There are two cursors in the example: a cursor of the ZIP codes and a cursor of the list of students. The variable v_zip is initialized in line 16 to be the ZIP code of the current record of the c_zip cursor. The c_student cursor ties in the c_zip cursor by means of this variable. Thus, when the cursor is processed in lines 20–26, it retrieves students who have the ZIP code of the current record for the parent cursor. The parent cursor is processed in lines 13–31. Each iteration of the parent cursor executes the DBMS_OUTPUT statement in lines 16 and 17 only once. TheDBMS_OUTPUT statement in line 22 is executed once for each iteration of the child loop, producing a line of output for each student.

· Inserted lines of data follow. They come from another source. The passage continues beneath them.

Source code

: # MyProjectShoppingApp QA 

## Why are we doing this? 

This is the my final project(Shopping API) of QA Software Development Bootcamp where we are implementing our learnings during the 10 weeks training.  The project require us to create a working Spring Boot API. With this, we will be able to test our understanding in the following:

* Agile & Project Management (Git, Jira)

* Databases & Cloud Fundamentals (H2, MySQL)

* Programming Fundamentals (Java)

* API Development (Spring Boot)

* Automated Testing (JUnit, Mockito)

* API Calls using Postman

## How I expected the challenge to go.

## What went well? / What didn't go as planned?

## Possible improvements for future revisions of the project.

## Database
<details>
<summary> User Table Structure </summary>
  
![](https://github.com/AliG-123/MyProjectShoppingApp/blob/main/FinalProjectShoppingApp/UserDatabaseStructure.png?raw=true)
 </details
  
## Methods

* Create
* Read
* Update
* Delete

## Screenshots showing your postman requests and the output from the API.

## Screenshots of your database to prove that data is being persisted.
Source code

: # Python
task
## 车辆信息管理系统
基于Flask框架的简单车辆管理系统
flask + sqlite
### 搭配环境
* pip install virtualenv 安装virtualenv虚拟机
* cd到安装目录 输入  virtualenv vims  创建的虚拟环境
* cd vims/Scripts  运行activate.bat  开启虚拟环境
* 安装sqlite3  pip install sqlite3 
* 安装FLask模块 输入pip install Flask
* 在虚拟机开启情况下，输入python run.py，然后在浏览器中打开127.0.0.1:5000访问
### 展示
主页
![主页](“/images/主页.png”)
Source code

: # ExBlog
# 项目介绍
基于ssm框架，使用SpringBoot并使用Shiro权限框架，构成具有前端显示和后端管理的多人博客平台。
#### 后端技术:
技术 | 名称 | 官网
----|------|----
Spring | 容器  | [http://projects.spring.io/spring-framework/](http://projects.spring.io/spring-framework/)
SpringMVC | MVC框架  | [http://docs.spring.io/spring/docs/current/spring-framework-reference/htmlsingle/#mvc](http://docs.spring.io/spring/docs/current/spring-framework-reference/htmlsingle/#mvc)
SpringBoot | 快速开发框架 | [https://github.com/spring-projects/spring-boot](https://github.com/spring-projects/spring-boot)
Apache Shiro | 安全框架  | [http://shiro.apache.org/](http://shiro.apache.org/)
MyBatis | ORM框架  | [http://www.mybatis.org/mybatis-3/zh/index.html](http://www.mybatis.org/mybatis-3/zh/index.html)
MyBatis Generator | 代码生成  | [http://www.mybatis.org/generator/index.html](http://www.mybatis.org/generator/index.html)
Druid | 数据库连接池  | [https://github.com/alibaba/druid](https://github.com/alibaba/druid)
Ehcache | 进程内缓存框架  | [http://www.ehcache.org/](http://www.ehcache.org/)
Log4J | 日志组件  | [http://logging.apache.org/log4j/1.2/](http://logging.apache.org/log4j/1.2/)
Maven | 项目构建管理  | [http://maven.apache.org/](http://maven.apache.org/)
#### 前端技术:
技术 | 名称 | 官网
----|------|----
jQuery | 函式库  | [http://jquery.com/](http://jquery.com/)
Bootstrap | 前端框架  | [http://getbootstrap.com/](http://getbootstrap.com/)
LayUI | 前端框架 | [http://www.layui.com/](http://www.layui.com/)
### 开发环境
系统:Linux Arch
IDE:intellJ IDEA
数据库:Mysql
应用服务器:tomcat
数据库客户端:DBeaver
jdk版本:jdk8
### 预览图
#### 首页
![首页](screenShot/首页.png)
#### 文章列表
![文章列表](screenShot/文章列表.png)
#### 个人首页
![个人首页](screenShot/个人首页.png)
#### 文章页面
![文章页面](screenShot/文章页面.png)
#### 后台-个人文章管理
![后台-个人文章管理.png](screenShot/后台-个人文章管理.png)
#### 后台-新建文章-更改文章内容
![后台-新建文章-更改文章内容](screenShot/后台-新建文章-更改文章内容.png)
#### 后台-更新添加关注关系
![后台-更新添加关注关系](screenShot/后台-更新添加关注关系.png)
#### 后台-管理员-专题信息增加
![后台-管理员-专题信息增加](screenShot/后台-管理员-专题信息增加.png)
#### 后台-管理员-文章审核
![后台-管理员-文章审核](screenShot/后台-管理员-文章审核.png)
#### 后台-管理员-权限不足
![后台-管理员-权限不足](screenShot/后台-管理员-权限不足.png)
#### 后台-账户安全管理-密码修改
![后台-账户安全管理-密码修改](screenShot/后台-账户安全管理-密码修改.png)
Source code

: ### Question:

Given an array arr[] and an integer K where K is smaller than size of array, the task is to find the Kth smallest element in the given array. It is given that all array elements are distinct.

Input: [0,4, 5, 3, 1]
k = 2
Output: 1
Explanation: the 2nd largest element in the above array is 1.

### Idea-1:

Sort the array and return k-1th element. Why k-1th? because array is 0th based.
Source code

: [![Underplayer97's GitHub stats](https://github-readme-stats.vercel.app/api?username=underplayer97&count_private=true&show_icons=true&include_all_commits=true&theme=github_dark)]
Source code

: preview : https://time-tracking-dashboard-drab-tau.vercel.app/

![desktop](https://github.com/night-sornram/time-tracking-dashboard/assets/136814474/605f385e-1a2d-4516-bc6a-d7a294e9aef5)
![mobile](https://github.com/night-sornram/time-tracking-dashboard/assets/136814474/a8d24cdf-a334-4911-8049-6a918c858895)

The DBMS_OUTPUT.PUT_LINE statement in line 29 executes only if the inner loop did not execute; this is accomplished by setting a variablev_student_flag. The variable is set to N in the beginning of the parent loop. If the child loop executes at least once, the variable will be set to Y. After the child loop is closed, a check is made with an IF statement to determine the value of the variable. If it is still N, then it can be safely concluded that the inner loop did not process. This will then allow the last DBMS_OUTPUT.PUT_LINE statement to execute. Nested cursors are more often parameterized. Parameters in cursors are explained in depth in Lab 12.2, “Complex Nested Cursors.”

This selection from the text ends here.